## WHAT IS NEEDED:
How many lines of the listing below contain "command"? State the number alone.

## EXTRACTED INFORMATION:

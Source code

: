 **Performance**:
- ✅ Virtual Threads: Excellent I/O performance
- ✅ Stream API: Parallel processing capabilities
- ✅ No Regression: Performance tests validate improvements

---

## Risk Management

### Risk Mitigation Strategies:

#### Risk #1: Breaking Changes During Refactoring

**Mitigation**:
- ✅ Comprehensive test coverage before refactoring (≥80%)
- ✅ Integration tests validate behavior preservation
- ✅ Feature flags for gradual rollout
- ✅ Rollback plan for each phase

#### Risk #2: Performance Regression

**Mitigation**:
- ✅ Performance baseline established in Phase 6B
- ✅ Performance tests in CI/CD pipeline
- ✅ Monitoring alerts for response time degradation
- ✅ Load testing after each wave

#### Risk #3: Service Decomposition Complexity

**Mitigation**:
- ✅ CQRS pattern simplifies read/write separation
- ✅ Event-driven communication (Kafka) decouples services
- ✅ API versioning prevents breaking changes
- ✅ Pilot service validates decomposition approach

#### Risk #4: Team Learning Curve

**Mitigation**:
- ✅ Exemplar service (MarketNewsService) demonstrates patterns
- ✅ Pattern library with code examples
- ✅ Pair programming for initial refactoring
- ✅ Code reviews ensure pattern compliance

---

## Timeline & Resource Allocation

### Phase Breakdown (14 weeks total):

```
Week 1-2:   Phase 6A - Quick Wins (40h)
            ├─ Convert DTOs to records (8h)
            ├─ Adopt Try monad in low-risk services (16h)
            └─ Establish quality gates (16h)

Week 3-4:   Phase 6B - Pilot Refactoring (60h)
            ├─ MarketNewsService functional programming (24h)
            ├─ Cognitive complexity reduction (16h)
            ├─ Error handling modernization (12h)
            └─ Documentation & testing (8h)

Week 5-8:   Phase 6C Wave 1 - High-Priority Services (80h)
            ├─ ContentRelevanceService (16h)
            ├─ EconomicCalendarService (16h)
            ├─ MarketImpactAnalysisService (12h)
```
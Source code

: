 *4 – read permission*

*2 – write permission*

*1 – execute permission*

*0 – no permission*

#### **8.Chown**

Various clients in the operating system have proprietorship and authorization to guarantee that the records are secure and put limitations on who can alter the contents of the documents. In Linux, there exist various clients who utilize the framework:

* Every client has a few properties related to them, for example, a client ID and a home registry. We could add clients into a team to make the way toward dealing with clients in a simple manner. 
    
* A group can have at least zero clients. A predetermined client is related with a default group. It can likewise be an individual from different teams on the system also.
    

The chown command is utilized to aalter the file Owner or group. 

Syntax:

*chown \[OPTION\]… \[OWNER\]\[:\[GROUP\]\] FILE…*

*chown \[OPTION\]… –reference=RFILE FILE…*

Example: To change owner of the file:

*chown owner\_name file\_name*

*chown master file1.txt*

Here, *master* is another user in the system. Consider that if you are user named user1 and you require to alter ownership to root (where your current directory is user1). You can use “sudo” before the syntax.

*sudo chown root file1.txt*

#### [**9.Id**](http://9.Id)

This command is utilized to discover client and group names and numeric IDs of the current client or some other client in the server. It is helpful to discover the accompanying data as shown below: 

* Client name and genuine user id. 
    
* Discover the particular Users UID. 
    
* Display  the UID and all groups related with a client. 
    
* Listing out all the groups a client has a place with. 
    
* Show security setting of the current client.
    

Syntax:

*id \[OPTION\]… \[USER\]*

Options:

## RESPONSE AREA:
2